▶ [DESCRIPTION OF THE TASK] Find the line that contains "2. The built" in the entries below. Output it and each later line exactly, and nothing else.

Records from a collection

━━━━━━━━

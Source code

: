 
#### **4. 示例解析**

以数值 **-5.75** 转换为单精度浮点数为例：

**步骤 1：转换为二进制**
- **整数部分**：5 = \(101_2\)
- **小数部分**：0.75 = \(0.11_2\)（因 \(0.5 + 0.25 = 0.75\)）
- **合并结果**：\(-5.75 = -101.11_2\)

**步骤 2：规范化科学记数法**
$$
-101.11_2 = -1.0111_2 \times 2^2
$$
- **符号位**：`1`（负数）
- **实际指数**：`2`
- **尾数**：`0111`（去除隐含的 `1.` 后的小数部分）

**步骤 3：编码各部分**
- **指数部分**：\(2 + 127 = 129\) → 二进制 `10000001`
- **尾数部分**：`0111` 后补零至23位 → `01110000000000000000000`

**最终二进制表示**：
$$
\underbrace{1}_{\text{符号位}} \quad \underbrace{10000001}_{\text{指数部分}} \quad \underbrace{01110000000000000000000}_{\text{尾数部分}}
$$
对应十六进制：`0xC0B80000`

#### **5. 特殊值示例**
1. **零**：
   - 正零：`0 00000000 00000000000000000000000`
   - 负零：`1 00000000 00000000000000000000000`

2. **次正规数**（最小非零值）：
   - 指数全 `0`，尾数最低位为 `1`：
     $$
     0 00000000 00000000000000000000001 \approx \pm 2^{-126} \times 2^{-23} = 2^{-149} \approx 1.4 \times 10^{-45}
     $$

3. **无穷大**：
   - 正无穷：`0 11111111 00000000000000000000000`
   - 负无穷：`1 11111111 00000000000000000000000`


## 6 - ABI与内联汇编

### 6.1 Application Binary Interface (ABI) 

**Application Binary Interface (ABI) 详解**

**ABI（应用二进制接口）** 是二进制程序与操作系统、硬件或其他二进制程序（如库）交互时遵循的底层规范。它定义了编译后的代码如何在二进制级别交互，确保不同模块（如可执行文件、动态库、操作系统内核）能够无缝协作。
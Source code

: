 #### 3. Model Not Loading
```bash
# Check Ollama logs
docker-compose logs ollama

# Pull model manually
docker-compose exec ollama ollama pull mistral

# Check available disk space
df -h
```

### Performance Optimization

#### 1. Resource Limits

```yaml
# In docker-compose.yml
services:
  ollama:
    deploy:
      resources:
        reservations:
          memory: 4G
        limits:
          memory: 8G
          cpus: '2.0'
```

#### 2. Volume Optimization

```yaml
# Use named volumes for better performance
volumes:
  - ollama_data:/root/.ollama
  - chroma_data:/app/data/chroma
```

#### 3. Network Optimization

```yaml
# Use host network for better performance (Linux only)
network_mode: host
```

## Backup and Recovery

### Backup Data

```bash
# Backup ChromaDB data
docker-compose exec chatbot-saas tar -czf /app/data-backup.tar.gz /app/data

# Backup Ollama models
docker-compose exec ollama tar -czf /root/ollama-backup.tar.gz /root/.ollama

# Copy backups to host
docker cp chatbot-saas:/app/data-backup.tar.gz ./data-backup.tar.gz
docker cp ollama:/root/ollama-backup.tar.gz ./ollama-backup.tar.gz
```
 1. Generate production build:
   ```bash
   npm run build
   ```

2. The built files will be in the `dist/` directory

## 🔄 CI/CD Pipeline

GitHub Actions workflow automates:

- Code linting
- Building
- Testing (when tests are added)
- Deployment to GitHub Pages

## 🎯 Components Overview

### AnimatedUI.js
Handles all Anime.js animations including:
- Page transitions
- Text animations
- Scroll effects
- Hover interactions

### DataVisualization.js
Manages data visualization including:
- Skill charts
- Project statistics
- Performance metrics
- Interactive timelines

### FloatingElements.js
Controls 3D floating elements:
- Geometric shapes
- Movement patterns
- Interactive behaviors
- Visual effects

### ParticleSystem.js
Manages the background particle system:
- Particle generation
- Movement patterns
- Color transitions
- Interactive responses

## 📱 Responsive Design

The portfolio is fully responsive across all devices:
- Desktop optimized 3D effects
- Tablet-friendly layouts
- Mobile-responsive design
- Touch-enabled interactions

━━━━━━━━

▶ [EXERCISE ANSWER]
2. The built files will be in the `dist/` directory

## 🔄 CI/CD Pipeline

GitHub Actions workflow automates:

- Code linting
- Building
- Testing (when tests are added)
- Deployment to GitHub Pages

## 🎯 Components Overview

### AnimatedUI.js
Handles all Anime.js animations including:
- Page transitions
- Text animations
- Scroll effects
- Hover interactions

### DataVisualization.js
Manages data visualization including:
- Skill charts
- Project statistics
- Performance metrics
- Interactive timelines

### FloatingElements.js
Controls 3D floating elements:
- Geometric shapes
- Movement patterns
- Interactive behaviors
- Visual effects

### ParticleSystem.js
Manages the background particle system:
- Particle generation
- Movement patterns
- Color transitions
- Interactive responses

## 📱 Responsive Design

The portfolio is fully responsive across all devices:
- Desktop optimized 3D effects
- Tablet-friendly layouts
- Mobile-responsive design
- Touch-enabled interactions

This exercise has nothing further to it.